Setting the Standards

James Tonkowich | Columnist | Wednesday, July 18, 2012

Setting the Standards

In the latest attempt to treat the Catholic Church like a public utility, the July 12 Washington Post published an outraged front-page story about how the Diocese of Arlington asked everyone who teaches in parish education programs to sign a profession of faith indicating that they agree with the teachings of the Catholic Church. Out of 5,000 teachers, about five objected.

Yes, you read it correctly. Five people, or 0.1 percent of the teachers, objected and the Post deemed that front-page news. “Extra! Extra! Read all about it!”

Anyway the profession of faith is about as vanilla (Catholic vanilla) as it gets. Signers affirm the Nicene Creed, “everything contained in the Word of God,” and the teachings of the Church on all matters of faith and morality. That is, the teachers are required to affirm that they are professing Catholics who believe and will teach what the Church believes and teaches.

When I pastored a Presbyterian Church in America congregation, we required the same thing. Teachers and other leaders had to affirm the central beliefs of Christianity, the truth of the Word of God, and the doctrines and discipline of the denomination as expressed in the Westminster Confession of Faith and the Book of Church Order. The Catholic Church is hardly the only one that reserves the right to authoritatively define doctrine. Most churches do and every church should.

Nevertheless, responding to the profession, Rosemarie Zagarri, who teaches history at George Mason University and Sunday school at her parish, wrote, “Although I fully understand the authoritative role of the Catholic hierarchy in defining the teachings of the faith, in my view only a person who is willing to abandon her own reason and judgment, or who is willing to go against the dictates of her own conscience, can agree to sign such a document.”

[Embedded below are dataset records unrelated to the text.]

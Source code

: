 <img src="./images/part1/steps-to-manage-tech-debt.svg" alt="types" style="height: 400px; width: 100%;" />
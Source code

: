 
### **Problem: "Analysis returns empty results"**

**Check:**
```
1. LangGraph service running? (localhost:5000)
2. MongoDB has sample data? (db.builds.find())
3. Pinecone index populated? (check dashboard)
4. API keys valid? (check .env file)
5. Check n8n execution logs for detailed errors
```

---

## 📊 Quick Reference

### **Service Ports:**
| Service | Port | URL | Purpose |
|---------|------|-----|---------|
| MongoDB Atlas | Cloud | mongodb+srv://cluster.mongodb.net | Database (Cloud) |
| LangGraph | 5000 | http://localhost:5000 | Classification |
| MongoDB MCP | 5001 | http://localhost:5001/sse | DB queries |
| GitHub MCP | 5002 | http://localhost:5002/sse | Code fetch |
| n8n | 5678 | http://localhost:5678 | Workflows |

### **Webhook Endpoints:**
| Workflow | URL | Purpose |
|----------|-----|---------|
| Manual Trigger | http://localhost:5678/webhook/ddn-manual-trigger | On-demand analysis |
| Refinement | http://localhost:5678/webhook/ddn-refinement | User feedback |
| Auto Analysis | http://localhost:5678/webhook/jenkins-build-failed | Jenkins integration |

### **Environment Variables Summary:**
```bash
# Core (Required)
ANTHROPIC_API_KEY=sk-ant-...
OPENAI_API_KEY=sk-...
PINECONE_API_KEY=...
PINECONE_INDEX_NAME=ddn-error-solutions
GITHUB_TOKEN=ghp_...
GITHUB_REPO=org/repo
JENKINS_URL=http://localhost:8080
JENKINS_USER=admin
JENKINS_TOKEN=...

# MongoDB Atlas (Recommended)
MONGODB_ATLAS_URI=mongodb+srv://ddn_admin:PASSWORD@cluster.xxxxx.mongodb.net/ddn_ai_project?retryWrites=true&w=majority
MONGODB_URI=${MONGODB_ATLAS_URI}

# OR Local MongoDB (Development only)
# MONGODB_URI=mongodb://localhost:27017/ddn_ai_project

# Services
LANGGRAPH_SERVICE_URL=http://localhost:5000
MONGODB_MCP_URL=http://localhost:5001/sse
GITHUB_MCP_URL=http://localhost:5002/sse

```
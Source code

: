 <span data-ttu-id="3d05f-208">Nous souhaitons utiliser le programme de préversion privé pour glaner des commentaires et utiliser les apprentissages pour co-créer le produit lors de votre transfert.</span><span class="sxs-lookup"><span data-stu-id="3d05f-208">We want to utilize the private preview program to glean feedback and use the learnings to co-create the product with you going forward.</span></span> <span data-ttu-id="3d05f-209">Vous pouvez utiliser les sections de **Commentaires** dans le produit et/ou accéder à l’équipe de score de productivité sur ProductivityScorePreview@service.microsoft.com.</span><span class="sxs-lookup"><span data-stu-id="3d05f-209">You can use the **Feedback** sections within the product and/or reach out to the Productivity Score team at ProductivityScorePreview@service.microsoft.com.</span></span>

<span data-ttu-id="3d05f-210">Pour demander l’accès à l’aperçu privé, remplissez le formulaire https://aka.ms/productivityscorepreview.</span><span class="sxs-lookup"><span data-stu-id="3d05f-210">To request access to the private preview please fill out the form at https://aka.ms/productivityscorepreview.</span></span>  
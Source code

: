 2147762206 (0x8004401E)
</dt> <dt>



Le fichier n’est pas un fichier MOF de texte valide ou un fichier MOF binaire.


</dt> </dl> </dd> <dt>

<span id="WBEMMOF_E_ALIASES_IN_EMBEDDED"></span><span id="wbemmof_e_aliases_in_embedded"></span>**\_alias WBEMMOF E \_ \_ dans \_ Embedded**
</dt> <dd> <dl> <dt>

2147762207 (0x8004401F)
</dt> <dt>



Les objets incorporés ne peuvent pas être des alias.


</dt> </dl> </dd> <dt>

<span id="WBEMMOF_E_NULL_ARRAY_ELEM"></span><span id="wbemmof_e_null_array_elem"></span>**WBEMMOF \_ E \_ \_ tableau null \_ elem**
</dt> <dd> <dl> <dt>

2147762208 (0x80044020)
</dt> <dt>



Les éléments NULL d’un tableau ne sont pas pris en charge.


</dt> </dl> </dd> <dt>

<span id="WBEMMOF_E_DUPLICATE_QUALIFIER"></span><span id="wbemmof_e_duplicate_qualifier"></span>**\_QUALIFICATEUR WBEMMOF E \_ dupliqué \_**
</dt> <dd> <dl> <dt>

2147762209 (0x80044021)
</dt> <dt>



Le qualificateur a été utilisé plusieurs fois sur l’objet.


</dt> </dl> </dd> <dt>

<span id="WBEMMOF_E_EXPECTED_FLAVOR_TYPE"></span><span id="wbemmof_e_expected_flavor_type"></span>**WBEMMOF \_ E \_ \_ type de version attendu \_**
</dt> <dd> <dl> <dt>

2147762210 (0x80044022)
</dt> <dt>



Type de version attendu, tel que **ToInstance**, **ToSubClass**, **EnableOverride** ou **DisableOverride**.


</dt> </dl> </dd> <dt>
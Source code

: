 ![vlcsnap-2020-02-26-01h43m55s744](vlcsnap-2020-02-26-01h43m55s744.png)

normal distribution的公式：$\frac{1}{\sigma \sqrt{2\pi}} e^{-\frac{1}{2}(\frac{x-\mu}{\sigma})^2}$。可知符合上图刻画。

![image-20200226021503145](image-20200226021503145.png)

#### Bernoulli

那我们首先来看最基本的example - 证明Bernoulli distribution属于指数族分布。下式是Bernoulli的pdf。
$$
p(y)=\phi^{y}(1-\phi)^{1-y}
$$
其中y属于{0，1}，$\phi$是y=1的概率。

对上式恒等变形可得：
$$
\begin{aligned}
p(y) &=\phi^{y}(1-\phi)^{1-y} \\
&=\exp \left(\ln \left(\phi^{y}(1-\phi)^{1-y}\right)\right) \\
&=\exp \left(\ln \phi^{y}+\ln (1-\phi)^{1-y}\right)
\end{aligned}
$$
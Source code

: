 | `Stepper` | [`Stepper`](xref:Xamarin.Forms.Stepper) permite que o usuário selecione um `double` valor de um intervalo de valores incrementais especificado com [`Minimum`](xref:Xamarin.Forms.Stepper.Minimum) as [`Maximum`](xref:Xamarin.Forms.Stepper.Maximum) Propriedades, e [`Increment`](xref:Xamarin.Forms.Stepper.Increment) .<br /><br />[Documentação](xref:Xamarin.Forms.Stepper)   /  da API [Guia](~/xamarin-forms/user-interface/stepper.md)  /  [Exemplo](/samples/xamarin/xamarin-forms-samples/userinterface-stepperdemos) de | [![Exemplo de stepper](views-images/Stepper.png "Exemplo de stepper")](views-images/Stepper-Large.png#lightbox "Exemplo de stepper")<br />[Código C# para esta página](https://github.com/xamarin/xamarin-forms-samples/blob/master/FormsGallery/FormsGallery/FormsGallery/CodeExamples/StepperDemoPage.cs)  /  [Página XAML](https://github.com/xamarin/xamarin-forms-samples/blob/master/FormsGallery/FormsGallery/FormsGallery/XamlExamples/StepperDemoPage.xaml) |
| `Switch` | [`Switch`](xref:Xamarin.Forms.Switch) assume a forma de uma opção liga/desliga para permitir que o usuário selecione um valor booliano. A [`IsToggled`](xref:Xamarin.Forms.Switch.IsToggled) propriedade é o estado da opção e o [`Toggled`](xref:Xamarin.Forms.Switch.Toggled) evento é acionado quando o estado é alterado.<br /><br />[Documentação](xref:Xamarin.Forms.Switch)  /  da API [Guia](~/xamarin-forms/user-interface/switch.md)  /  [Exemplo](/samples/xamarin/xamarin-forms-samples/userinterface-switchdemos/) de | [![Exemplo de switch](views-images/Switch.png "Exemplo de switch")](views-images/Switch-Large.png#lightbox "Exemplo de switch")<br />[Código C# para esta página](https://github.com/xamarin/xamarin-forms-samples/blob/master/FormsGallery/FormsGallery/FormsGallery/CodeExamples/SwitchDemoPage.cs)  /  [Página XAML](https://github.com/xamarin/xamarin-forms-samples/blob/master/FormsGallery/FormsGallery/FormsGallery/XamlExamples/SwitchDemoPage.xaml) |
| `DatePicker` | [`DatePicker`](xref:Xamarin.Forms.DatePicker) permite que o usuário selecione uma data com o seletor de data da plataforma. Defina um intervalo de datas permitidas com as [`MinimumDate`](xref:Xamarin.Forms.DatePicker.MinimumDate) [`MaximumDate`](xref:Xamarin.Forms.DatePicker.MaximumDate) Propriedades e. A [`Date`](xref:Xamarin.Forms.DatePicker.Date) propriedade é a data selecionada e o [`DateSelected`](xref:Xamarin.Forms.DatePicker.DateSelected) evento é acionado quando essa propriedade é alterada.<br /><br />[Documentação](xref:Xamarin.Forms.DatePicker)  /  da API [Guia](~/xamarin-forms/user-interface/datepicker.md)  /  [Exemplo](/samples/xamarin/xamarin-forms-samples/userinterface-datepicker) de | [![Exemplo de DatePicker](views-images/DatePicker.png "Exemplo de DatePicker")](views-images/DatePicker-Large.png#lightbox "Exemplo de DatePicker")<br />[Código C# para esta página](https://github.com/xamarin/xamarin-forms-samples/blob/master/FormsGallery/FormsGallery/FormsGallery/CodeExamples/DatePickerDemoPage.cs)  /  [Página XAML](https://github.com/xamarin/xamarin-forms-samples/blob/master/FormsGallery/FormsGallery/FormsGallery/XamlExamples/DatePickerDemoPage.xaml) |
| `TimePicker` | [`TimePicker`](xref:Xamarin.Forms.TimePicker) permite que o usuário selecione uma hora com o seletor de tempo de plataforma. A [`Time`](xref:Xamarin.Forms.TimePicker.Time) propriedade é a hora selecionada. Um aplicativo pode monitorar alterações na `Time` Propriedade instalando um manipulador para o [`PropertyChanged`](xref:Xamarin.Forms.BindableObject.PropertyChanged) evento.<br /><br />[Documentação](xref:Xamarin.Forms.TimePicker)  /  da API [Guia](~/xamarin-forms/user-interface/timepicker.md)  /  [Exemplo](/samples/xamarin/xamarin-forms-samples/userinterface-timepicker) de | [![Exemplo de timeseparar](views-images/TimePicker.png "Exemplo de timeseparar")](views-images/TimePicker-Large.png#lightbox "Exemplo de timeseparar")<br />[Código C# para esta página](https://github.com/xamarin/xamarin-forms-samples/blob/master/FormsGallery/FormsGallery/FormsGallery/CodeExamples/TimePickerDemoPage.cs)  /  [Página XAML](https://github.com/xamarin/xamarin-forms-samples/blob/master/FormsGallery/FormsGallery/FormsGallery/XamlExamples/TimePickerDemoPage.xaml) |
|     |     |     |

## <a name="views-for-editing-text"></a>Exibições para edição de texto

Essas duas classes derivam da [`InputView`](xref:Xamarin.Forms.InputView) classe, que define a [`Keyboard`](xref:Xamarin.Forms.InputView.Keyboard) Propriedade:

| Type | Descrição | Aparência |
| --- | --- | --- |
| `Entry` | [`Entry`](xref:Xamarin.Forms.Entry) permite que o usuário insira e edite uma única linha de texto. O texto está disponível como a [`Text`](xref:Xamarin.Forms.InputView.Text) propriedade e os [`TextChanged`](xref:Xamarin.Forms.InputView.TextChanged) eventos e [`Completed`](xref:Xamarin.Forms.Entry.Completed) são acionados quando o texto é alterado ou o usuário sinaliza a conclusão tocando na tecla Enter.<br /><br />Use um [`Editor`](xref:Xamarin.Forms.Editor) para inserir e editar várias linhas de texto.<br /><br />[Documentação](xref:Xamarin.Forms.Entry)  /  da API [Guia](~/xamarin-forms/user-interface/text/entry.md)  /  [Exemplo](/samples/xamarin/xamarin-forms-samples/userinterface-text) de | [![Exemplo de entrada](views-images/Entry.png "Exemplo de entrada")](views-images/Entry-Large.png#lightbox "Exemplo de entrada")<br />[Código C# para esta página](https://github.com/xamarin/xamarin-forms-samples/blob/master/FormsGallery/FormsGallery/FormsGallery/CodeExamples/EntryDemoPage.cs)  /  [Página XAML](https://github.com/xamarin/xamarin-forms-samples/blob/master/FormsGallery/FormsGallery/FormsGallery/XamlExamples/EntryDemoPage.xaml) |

She may “fully understand the authoritative role of the Church hierarchy,” but she clearly doesn’t believe in it. Personal reason, personal judgment, and personal conscience are the final authority, trumping the teachings of her Church. In this Zagarri is reflecting a worldview that infects much of American Christianity, the central tenet of which is the absolute authority of private judgment. It’s a worldview that is killing churches from within.

Perhaps the most telling example is the Episcopal Church. Ross Douthat commented in the July 14 New York Times:

It still has priests and bishops, altars and stained-glass windows. But it is flexible to the point of indifference on dogma, friendly to sexual liberation in almost every form, willing to blend Christianity with other faiths, and eager to downplay theology entirely in favor of secular political causes.

Yet instead of attracting a younger, more open-minded demographic with these changes, the Episcopal Church’s dying has proceeded apace.

Douthat notes that from 2000 to 2010, the hip, trendy, non-judgmental, non-dogmatic, believe-what-you-like Episcopal Church’s average Sunday attendance plummeted by an astonishing 23 percent. The Presbyterian Church (U.S.A.), the United Church of Christ, the Evangelical Lutheran Church, and the other mainline/oldline denominations that have abandoned their doctrinal foundations have also found their attendance in freefall.

Why? Douthat notes that, “leaders in the Episcopal Church and similar bodies often don’t seem to be offering anything you can’t get from a purely secular liberalism.”

If all I get at church are the ideas and teaching I can get more conveniently and with less hoopla by perusing the editorial page of the Washington Post in my pajamas, why would I ever go to church? I wouldn’t, and apparently neither would most people.

Sociologist Christian Smith points out in his book Souls in Transition that the withering of liberal Protestantism and Catholicism is an indication of the triumph of the theologically liberal worldview they championed. Citing the attitudes and beliefs of adults 19 to 25, Smith writes, “Individual autonomy, unbounded tolerance, freedom from authorities, the affirmation of pluralism, the centrality of human self-consciousness, the practical value of moral religion, epistemological skepticism, and an instinctive aversion to anything ‘dogmatic’ or committed to particulars were routinely taken for granted by respondents.”

Even among evangelicals Smith found that “final authority has decisively shifted from the Bible to the individual reader.” Most of the younger evangelicals Smith and his team surveyed believe “it is the right and responsibility of each individual to decide religious truth for himself or herself — based on his or her ‘reading’ of relevant matters.” This does not bode well for the future of evangelicalism.

If Smith is correct, the Diocese of Arlington is an important example of holding teachers and other leaders accountable to defined standards of faith and morality. At the end of the day, those standards keep us from the fate Ross Douthat foresees for the Episcopal Church and the others: “change, and change, and die."